Criança Yanomami de 2 anos morre durante voo de resgate em Roraima
Uma criança Yanomami de apenas 1 ano e 11 meses faleceu na tarde deste sábado (14) durante um voo de remoção para Boa Vista, capital de Roraima. A menina, pertencente à comunidade Xitei, localizada na Terra Indígena Yanomami, pesava apenas 6,1 kg e apresentava um quadro clínico extremamente grave, incluindo desnutrição severa, malária e verminose.
Detalhes do óbito e condições de saúde
O atestado de óbito, ao qual o g1 teve acesso, indica que a morte ocorreu por volta das 17h30, quando a aeronave já se aproximava de Boa Vista. A causa do falecimento foi insuficiência respiratória, associada à síndrome de Loeffler – uma reação pulmonar provocada por parasitas – e ascaridíase, doença causada por parasitas intestinais.

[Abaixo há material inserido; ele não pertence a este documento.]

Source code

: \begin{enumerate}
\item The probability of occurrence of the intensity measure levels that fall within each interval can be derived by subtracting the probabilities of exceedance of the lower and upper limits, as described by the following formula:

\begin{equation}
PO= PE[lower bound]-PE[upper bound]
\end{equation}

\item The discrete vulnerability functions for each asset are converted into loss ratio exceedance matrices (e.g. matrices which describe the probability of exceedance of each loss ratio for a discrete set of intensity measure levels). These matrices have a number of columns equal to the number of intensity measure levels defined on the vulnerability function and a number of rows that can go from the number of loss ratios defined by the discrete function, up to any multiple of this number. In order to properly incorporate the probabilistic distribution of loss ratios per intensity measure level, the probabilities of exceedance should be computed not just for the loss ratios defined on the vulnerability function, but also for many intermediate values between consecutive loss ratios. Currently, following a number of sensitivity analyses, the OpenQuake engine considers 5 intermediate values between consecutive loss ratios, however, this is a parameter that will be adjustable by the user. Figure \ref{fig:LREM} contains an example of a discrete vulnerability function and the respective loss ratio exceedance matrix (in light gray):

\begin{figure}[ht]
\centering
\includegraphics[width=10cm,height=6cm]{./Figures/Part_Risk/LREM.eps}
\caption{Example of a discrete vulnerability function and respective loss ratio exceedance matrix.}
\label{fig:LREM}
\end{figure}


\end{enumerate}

No pedido de transporte aéreo para Boa Vista, os profissionais de saúde registraram que a criança apresentava desnutrição grave e sinais evidentes de desidratação, além das infecções parasitárias. A reportagem procurou a Casa de Governo, órgão interministerial criado para acompanhar a crise sanitária Yanomami, que informou que o Distrito de Saúde Indígena Yanomami (Dsei-Y) e o Ministério da Saúde estão acompanhando o caso. O Ministério da Saúde, responsável pelo Dsei-Y, não respondeu até a última atualização.

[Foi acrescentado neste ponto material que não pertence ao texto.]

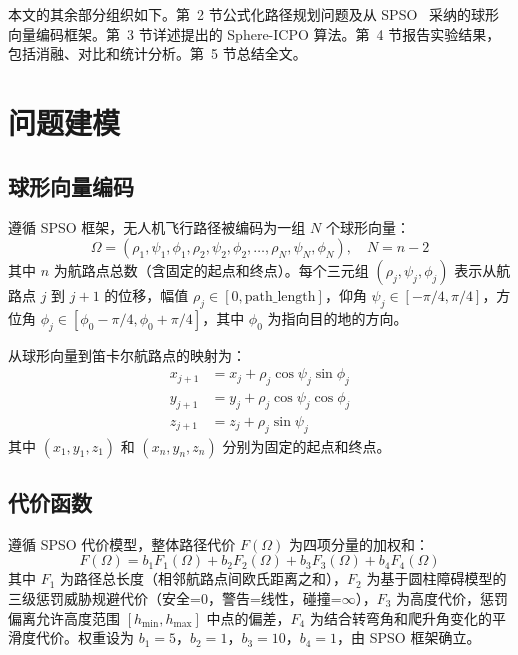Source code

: \documentclass[11pt,a4paper]{ctexart}
\begin{document}
本文的其余部分组织如下。第~2 节公式化路径规划问题及从 SPSO~\cite{sps2021} 采纳的球形向量编码框架。第~3 节详述提出的 Sphere-ICPO 算法。第~4 节报告实验结果，包括消融、对比和统计分析。第~5 节总结全文。

\section{问题建模}

\subsection{球形向量编码}

遵循 SPSO 框架，无人机飞行路径被编码为一组 $N$ 个球形向量：
\begin{equation}
    \Omega = (\rho_1, \psi_1, \phi_1, \rho_2, \psi_2, \phi_2, \ldots, \rho_N, \psi_N, \phi_N), \quad N = n - 2
\end{equation}
其中 $n$ 为航路点总数（含固定的起点和终点）。每个三元组 $(\rho_j, \psi_j, \phi_j)$ 表示从航路点 $j$ 到 $j+1$ 的位移，幅值 $\rho_j \in [0, \text{path\_length}]$，仰角 $\psi_j \in [-\pi/4, \pi/4]$，方位角 $\phi_j \in [\phi_0 - \pi/4, \phi_0 + \pi/4]$，其中 $\phi_0$ 为指向目的地的方向。

从球形向量到笛卡尔航路点的映射为：
\begin{align}
    x_{j+1} &= x_j + \rho_j \cos\psi_j \sin\phi_j \label{eq:cartx} \\
    y_{j+1} &= y_j + \rho_j \cos\psi_j \cos\phi_j \label{eq:carty} \\
    z_{j+1} &= z_j + \rho_j \sin\psi_j \label{eq:cartz}
\end{align}
其中 $(x_1, y_1, z_1)$ 和 $(x_n, y_n, z_n)$ 分别为固定的起点和终点。

\subsection{代价函数}

遵循 SPSO 代价模型，整体路径代价 $F(\Omega)$ 为四项分量的加权和：
\begin{equation}
    F(\Omega) = b_1 F_1(\Omega) + b_2 F_2(\Omega) + b_3 F_3(\Omega) + b_4 F_4(\Omega)
\end{equation}
其中 $F_1$ 为路径总长度（相邻航路点间欧氏距离之和），$F_2$ 为基于圆柱障碍模型的三级惩罚威胁规避代价（安全=0，警告=线性，碰撞=$\infty$），$F_3$ 为高度代价，惩罚偏离允许高度范围 $[h_{\min}, h_{\max}]$ 中点的偏差，$F_4$ 为结合转弯角和爬升角变化的平滑度代价。权重设为 $b_1 = 5$，$b_2 = 1$，$b_3 = 10$，$b_4 = 1$，由 SPSO 框架确立。
\end{document}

Demora no resgate e relato das lideranças
Segundo o presidente da Urihi, Waihiri Hekurari Yanomami, a criança foi retirada da comunidade Xitei na quinta-feira (12) e levada para o Polo Base de Surucucu, onde há um hospital, permanecendo por dois dias em observação. A equipe médica, ao perceber a gravidade do quadro, solicitou uma nova remoção para Boa Vista.
“A criança estava muito doente, com malária, desnutrição, desidratação e vomitando. Foi solicitado o voo para levar para Boa Vista”, afirmou Hekurari. O pedido para a aeronave foi feito por volta das 10h29 de sábado, mas o resgate só ocorreu cerca de seis horas depois, por volta das 16h20. Durante o voo, a criança não resistiu e faleceu. O corpo foi levado de volta para a comunidade neste domingo (15).
Crise sanitária e alerta das comunidades
Hekurari expressou profunda preocupação com a morte, destacando que outras crianças já morreram recentemente em situações semelhantes. “Não era para estar morrendo mais nenhuma criança Yanomami por doenças simples, como vermes, diarreia ou malária. O governo mandou muitos recursos para proteger o povo Yanomami, mas esses recursos não estão chegando dentro da terra indígena”, denunciou.
A Terra Indígena Yanomami, localizada no Amazonas e em Roraima, abrange quase 10 milhões de hectares e abriga mais de 31 mil indígenas distribuídos em 370 comunidades. O território está em emergência de saúde desde janeiro de 2023, quando o governo federal iniciou ações para atender os indígenas, incluindo o envio de profissionais de saúde, cestas básicas e reforço das forças de segurança para combater o garimpo ilegal.
Apesar dessas medidas, a morte desta criança evidencia as falhas persistentes no sistema de saúde indígena e a urgência de uma resposta mais eficaz para proteger a população Yanomami, especialmente as crianças vulneráveis a doenças evitáveis.